**SUPPLIED RECORDS:**
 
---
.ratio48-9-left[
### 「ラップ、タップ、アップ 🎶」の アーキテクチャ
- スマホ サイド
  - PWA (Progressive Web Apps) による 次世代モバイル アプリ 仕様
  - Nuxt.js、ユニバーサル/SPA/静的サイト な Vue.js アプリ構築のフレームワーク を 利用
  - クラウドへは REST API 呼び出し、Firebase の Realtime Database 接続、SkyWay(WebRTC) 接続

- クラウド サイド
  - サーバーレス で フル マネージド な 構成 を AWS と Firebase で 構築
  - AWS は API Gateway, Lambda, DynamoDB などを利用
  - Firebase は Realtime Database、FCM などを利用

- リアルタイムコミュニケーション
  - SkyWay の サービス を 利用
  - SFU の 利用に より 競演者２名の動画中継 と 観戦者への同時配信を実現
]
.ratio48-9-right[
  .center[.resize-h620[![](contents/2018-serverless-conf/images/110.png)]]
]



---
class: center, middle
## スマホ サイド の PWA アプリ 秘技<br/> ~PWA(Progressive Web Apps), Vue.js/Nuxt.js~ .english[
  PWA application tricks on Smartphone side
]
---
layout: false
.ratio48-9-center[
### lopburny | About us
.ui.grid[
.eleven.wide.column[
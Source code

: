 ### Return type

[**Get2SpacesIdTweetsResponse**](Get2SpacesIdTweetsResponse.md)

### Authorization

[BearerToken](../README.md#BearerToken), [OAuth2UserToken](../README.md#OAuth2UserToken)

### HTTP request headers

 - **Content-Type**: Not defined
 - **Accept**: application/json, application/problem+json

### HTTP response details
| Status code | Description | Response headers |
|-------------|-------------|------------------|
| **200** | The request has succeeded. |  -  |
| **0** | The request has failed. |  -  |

**WHAT IS NEEDED:**
Repeat the full set of records above character for character.

**WRITTEN RESPONSE:**
---
.ratio48-9-left[
### 「ラップ、タップ、アップ 🎶」の アーキテクチャ
- スマホ サイド
  - PWA (Progressive Web Apps) による 次世代モバイル アプリ 仕様
  - Nuxt.js、ユニバーサル/SPA/静的サイト な Vue.js アプリ構築のフレームワーク を 利用
  - クラウドへは REST API 呼び出し、Firebase の Realtime Database 接続、SkyWay(WebRTC) 接続

- クラウド サイド
  - サーバーレス で フル マネージド な 構成 を AWS と Firebase で 構築
  - AWS は API Gateway, Lambda, DynamoDB などを利用
  - Firebase は Realtime Database、FCM などを利用

- リアルタイムコミュニケーション
  - SkyWay の サービス を 利用
  - SFU の 利用に より 競演者２名の動画中継 と 観戦者への同時配信を実現
]
.ratio48-9-right[
  .center[.resize-h620[![](contents/2018-serverless-conf/images/110.png)]]
]



---
class: center, middle
## スマホ サイド の PWA アプリ 秘技<br/> ~PWA(Progressive Web Apps), Vue.js/Nuxt.js~ .english[
  PWA application tricks on Smartphone side
]
---
layout: false
.ratio48-9-center[
### lopburny | About us
.ui.grid[
.eleven.wide.column[
Source code

: ### Return type

[**Get2SpacesIdTweetsResponse**](Get2SpacesIdTweetsResponse.md)

### Authorization

[BearerToken](../README.md#BearerToken), [OAuth2UserToken](../README.md#OAuth2UserToken)

### HTTP request headers

 - **Content-Type**: Not defined
 - **Accept**: application/json, application/problem+json

### HTTP response details
| Status code | Description | Response headers |
|-------------|-------------|------------------|
| **200** | The request has succeeded. |  -  |
| **0** | The request has failed. |  -  |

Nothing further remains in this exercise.